Raw data Start Marker

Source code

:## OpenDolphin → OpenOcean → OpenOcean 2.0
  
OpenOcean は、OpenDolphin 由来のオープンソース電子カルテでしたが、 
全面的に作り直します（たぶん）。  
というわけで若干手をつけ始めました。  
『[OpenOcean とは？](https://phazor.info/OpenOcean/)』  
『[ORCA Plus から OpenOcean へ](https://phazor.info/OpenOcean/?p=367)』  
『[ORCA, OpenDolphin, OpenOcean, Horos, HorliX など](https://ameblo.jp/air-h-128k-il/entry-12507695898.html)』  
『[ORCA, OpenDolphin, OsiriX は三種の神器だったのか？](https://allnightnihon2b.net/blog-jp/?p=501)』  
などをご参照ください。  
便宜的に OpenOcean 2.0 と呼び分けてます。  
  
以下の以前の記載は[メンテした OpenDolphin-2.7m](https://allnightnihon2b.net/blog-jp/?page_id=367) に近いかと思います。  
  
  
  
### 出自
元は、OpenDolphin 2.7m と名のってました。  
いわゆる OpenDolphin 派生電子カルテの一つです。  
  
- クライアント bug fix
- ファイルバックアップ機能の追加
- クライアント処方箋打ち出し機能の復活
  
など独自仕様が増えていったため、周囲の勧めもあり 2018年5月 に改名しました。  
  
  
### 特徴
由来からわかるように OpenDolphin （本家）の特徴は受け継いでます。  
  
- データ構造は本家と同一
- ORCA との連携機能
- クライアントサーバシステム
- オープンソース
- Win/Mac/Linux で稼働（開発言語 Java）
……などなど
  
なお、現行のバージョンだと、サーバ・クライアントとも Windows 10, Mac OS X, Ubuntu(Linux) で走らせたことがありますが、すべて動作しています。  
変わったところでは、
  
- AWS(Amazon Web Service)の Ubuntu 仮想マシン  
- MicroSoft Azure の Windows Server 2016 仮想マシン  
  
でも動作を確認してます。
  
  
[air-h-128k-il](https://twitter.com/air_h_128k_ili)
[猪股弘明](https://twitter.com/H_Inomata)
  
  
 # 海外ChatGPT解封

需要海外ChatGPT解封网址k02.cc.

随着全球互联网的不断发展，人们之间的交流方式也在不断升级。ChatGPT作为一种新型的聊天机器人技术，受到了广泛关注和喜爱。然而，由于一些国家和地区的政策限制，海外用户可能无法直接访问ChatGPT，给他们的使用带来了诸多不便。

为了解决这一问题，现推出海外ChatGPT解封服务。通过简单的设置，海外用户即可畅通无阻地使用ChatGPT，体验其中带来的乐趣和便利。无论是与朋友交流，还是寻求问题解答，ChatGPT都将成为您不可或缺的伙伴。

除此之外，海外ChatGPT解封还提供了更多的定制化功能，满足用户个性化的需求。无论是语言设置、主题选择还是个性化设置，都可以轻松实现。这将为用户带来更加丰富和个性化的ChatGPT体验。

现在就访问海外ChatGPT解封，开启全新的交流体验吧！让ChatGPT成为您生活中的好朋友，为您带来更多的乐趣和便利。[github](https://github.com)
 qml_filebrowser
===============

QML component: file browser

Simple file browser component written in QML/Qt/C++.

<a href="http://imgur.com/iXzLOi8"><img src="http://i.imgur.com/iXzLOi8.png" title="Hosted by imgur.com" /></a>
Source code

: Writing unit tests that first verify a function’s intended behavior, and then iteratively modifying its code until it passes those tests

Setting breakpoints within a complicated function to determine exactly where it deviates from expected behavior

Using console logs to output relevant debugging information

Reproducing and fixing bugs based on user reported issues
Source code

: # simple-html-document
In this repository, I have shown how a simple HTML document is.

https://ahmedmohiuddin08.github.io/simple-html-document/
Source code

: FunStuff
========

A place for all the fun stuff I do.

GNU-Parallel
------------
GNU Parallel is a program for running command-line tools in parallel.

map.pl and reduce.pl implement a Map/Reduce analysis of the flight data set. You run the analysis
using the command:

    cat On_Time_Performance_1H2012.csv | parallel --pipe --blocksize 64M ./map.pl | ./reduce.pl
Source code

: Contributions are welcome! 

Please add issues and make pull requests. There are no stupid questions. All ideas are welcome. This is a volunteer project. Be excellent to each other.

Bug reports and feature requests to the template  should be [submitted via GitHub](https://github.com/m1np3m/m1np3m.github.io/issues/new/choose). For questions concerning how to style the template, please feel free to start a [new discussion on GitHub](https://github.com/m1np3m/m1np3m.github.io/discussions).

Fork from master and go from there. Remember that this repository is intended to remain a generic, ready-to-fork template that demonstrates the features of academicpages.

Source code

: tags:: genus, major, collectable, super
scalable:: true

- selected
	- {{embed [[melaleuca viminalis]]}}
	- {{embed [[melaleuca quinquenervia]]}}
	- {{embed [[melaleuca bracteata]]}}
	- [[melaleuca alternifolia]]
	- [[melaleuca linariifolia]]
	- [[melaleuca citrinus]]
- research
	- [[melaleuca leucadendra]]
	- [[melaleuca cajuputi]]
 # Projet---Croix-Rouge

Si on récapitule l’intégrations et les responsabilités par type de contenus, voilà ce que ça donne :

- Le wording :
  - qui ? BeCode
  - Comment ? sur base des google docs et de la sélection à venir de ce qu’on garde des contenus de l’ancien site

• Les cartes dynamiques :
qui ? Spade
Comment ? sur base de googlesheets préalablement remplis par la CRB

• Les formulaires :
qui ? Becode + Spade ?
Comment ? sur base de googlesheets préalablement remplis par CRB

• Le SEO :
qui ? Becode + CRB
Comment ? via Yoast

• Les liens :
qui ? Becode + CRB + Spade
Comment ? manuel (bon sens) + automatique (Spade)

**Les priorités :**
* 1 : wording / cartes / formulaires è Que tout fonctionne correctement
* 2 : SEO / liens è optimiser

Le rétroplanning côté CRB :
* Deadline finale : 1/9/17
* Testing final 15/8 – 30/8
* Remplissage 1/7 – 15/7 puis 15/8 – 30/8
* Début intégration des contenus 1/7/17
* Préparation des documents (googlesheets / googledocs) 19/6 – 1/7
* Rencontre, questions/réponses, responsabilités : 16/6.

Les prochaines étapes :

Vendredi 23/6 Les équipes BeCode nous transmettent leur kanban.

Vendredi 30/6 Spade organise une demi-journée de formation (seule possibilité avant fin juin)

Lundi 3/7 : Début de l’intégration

Raw data End Marker

Where a line in the records above contains the word "twitter", copy that line.

[air-h-128k-il](https://twitter.com/air_h_128k_ili)
[猪股弘明](https://twitter.com/H_Inomata)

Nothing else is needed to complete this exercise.